Let’s compute the RMSE of our OLS regression model. Remember, we want to assess our model’s performance on the test data not the training data since that gives us a better idea of how our model generalizes. To do so, the following:

Makes predictions with our test data,
Adds the actual Sale_Price values from our test data,
Computes the RMSE.

lm_ols %>%
   predict(test) %>%
   bind_cols(test %>% select(Sale_Price)) %>%
   rmse(truth = Sale_Price, estimate = .pred)
## # A tibble: 1 × 3
##   .metric .estimator .estimate
##   <chr>   <chr>          <dbl>
## 1 rmse    standard      45445.

The RMSE value suggests that, on average, our model mispredicts the expected sale price of a home by about $45K.

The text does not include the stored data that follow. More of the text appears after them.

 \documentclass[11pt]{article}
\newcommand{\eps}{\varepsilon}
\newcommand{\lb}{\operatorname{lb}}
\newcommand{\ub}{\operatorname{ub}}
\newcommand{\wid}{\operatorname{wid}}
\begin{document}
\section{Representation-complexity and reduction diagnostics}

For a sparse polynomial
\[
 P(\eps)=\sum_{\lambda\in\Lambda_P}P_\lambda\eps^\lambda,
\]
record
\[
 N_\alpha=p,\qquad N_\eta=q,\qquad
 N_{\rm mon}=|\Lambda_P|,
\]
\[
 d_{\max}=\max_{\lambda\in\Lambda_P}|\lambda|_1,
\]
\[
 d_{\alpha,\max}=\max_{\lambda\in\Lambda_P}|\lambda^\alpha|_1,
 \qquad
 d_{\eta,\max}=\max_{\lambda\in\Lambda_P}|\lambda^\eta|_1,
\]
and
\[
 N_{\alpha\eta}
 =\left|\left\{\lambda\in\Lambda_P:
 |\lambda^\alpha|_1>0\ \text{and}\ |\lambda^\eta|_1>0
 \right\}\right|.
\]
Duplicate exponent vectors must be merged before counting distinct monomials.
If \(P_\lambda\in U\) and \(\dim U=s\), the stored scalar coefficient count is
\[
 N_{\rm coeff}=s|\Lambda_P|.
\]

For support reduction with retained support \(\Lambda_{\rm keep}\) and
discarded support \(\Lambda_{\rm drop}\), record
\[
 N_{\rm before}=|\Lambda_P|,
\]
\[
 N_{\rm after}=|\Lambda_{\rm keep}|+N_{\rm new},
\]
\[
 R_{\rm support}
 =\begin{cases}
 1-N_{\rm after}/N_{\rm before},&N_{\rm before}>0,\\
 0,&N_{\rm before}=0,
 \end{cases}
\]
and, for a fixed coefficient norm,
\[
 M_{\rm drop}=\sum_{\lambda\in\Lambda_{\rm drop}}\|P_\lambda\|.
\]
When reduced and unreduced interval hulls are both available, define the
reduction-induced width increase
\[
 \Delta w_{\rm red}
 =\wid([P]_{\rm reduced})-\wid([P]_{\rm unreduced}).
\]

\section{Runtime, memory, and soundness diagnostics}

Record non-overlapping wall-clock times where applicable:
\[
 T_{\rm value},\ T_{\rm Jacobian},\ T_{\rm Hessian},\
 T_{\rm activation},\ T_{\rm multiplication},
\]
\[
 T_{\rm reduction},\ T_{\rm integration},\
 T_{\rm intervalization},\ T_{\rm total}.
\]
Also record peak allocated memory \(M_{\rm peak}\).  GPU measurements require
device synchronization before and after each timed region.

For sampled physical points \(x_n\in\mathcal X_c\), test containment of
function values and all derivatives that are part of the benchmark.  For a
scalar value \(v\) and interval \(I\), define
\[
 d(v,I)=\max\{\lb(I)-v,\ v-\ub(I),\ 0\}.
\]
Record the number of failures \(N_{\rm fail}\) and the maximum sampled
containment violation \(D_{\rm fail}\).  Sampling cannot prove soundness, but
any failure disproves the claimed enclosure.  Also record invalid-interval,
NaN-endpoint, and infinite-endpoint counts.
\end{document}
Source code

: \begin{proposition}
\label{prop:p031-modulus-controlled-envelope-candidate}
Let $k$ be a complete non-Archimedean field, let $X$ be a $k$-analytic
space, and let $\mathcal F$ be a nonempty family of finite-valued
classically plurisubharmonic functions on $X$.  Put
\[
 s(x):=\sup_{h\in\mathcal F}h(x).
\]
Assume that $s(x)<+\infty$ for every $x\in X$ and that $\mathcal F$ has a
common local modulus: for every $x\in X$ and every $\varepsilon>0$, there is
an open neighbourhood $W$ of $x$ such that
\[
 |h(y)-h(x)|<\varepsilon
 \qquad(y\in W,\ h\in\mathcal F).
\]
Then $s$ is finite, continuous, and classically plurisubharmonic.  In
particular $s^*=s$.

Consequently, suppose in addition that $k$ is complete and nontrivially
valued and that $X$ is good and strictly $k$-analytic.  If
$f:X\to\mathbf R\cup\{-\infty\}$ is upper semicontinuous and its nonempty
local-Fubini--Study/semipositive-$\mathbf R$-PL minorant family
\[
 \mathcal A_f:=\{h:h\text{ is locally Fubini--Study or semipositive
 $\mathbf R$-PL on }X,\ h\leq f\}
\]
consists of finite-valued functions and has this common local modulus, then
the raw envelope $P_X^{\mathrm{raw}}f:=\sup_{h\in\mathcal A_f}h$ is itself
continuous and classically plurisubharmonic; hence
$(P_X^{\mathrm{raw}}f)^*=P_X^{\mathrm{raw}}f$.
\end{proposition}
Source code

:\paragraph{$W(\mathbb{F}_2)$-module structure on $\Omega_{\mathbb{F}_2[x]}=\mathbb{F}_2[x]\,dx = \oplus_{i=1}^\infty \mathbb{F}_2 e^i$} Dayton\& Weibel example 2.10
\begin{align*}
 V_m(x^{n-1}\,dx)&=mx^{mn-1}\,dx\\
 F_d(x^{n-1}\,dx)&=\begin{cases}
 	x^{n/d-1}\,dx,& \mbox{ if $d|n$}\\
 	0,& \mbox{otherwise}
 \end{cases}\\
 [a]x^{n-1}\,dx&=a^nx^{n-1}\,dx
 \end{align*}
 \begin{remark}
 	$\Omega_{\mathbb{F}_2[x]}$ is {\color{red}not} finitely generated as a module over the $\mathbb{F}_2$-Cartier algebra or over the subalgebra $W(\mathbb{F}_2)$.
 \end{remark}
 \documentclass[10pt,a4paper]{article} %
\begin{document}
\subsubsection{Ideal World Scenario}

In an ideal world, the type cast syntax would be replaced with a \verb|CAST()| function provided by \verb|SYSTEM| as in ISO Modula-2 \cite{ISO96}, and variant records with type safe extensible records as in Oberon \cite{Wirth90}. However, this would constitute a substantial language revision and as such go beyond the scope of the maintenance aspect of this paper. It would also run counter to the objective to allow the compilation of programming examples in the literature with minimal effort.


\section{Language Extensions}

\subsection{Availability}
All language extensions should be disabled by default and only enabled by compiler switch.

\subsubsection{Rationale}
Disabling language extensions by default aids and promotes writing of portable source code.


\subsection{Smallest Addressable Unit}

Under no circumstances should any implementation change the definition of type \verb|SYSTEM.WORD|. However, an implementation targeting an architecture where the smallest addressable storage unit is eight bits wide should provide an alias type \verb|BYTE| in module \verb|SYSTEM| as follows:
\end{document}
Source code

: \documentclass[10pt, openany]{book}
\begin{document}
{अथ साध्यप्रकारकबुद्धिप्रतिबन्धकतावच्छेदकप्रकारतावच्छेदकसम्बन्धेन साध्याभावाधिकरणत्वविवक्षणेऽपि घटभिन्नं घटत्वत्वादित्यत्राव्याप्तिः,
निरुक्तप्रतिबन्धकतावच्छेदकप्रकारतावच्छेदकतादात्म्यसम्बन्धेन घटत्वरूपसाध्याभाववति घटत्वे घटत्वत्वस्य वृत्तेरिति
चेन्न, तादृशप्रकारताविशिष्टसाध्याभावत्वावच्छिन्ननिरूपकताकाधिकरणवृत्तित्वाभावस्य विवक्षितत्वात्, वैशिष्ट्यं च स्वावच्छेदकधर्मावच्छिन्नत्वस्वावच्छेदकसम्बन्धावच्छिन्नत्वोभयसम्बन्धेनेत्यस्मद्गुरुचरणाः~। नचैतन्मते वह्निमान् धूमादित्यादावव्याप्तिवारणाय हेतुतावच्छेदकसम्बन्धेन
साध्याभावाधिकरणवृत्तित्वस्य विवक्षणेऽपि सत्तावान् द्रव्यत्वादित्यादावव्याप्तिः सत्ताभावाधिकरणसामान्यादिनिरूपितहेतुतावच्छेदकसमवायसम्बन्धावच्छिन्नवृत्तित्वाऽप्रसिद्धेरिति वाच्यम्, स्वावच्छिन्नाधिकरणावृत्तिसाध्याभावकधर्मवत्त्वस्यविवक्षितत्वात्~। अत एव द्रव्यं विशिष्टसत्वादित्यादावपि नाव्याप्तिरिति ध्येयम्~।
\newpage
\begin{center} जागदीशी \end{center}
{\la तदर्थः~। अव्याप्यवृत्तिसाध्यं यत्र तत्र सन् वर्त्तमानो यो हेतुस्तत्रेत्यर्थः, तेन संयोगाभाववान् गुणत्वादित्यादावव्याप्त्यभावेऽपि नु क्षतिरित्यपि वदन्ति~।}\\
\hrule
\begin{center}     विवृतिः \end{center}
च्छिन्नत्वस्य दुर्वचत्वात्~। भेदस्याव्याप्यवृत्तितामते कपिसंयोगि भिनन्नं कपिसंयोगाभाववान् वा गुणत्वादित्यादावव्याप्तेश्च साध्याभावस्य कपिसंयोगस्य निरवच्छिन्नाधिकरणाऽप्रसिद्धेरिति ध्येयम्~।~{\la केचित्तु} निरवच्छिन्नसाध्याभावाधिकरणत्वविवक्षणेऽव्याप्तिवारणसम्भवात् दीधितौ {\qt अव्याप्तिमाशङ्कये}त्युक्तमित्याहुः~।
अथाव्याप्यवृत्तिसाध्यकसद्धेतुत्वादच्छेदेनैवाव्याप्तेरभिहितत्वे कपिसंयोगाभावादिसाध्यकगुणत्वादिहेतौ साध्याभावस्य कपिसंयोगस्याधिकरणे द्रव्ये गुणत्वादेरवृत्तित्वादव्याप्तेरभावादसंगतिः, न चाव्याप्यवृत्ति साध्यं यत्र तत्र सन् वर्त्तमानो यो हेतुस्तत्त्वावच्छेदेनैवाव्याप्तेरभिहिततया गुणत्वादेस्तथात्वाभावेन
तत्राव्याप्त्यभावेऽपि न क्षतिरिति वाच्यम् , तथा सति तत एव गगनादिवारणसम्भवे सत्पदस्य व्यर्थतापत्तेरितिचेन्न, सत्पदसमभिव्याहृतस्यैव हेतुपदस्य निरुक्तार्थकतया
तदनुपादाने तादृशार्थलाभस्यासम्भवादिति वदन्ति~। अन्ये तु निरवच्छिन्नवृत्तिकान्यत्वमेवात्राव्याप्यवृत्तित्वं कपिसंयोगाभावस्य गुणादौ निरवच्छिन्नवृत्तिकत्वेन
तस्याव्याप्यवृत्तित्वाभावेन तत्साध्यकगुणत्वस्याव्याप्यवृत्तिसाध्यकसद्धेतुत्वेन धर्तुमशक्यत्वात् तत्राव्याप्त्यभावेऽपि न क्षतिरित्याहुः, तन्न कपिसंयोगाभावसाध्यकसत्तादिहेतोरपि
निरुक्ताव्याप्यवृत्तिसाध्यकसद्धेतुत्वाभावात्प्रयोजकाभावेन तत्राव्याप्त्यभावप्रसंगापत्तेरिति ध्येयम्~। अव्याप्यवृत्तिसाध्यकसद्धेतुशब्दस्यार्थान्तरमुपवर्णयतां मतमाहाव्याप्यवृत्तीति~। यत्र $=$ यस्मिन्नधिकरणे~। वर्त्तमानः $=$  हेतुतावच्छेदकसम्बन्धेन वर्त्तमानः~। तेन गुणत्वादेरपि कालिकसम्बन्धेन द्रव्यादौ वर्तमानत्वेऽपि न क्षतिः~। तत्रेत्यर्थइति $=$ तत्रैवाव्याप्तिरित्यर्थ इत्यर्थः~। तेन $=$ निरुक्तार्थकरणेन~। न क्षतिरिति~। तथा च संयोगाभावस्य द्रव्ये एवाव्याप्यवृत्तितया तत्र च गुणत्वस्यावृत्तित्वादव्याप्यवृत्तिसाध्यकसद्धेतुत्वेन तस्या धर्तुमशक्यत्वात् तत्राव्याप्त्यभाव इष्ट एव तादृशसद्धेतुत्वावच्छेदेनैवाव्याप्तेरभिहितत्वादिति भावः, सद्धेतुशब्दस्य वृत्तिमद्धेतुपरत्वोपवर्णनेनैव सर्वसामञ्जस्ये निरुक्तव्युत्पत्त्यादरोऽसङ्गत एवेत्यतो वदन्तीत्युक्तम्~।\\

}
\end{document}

Other common loss functions for regression models include:

Deviance: Short for mean residual deviance. In essence, it provides a degree to which a model explains the variation in a set of data when using maximum likelihood estimation. Essentially this compares a saturated model (i.e. fully featured model) to an unsaturated model (i.e. intercept only or average). If the response variable distribution is Gaussian, then it will be approximately equal to MSE. When not, it usually gives a more useful estimate of error. Deviance is often used with classification models. ⁶ Objective: minimize
MAE: Mean absolute error. Similar to MSE but rather than squaring, it just takes the mean absolute difference between the actual and predicted values ($MAE = \frac{1}{n} \sum^n_{i=1}(\vert y_i - \hat y_i \vert)$). This results in less emphasis on larger errors than MSE. Objective: minimize
RMSLE: Root mean squared logarithmic error. Similar to RMSE but it performs a log() on the actual and predicted values prior to computing the difference ($RMSLE = \sqrt{\frac{1}{n} \sum^n_{i=1}(log(y_i + 1) - log(\hat y_i + 1))^2}$). When your response variable has a wide range of values, large response values with large errors can dominate the MSE/RMSE metric. RMSLE minimizes this impact so that small response values with large errors can have just as meaningful of an impact as large response values with large errors. Objective: minimize

2.5.2 Classification models

When applying classification models, we often use a confusion matrix to evaluate certain performance measures. A confusion matrix is simply a matrix that compares actual categorical levels (or events) to the predicted categorical levels. When we predict the right level, we refer to this as a true positive. However, if we predict a level or event that did not happen this is called a false positive (i.e. we predicted a customer would redeem a coupon and they did not). Alternatively, when we do not predict a level or event and it does happen that this is called a false negative (i.e. a customer that we did not predict to redeem a coupon does).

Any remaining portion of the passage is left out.